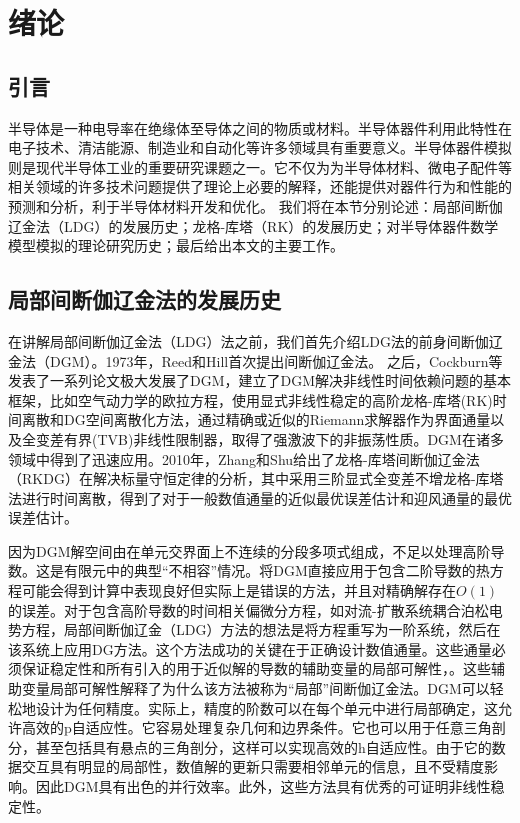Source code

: \cleardoublepage

\section{绪论}

\subsection{引言}
半导体是一种电导率在绝缘体至导体之间的物质或材料。半导体器件利用此特性在电子技术、清洁能源、制造业和自动化等许多领域具有重要意义。半导体器件模拟则是现代半导体工业的重要研究课题之一。它不仅为为半导体材料、微电子配件等相关领域的许多技术问题提供了理论上必要的解释，还能提供对器件行为和性能的预测和分析，利于半导体材料开发和优化。
我们将在本节分别论述：局部间断伽辽金法（LDG）的发展历史；龙格-库塔（RK）的发展历史；对半导体器件数学模型模拟的理论研究历史；最后给出本文的主要工作。
\subsection{局部间断伽辽金法的发展历史}
在讲解局部间断伽辽金法（LDG）法之前，我们首先介绍LDG法的前身间断伽辽金法（DGM）。1973年，Reed和Hill首次提出间断伽辽金法\cite{reed1973triangular}。
之后，Cockburn等发表了一系列论文极大发展了DGM，建立了DGM解决非线性时间依赖问题的基本框架\cite{reed1973triangular,cockburn1991runge,cockburn1989tvb2,cockburn1989tvb3,cockburn1990runge,cockburn1998runge}，比如空气动力学的欧拉方程，使用显式非线性稳定的高阶龙格-库塔(RK)时间离散和DG空间离散化方法，通过精确或近似的Riemann求解器作为界面通量以及全变差有界(TVB)非线性限制器，取得了强激波下的非振荡性质。DGM在诸多领域中得到了迅速应用\cite{cockburn2000development}。2010年，Zhang和Shu给出了龙格-库塔间断伽辽金法（RKDG）在解决标量守恒定律的分析，其中采用三阶显式全变差不增龙格-库塔法进行时间离散，得到了对于一般数值通量的近似最优误差估计和迎风通量的最优误差估计\cite{zhang2010stabilitya}。

因为DGM解空间由在单元交界面上不连续的分段多项式组成，不足以处理高阶导数。这是有限元中的典型“不相容”情况。将DGM直接应用于包含二阶导数的热方程可能会得到计算中表现良好但实际上是错误的方法，并且对精确解存在$O(1)$的误差\cite{cockburn2001runge,zhang2003analysis}。对于包含高阶导数的时间相关偏微分方程，如对流-扩散系统耦合泊松电势方程，局部间断伽辽金（LDG）方法的想法是将方程重写为一阶系统，然后在该系统上应用DG方法。这个方法成功的关键在于正确设计数值通量。这些通量必须保证稳定性和所有引入的用于近似解的导数的辅助变量的局部可解性，。这些辅助变量局部可解性解释了为什么该方法被称为“局部”间断伽辽金法\cite{cockburn1998local}。DGM可以轻松地设计为任何精度。实际上，精度的阶数可以在每个单元中进行局部确定，这允许高效的p自适应性。它容易处理复杂几何和边界条件。它也可以用于任意三角剖分，甚至包括具有悬点的三角剖分，这样可以实现高效的h自适应性。由于它的数据交互具有明显的局部性，数值解的更新只需要相邻单元的信息，且不受精度影响。因此DGM具有出色的并行效率。此外，这些方法具有优秀的可证明非线性稳定性。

◆ **What is needed**
Search the material above for "subsection". Copy each line that has it.

◆ **Response**
\subsection{引言}
\subsection{局部间断伽辽金法的发展历史}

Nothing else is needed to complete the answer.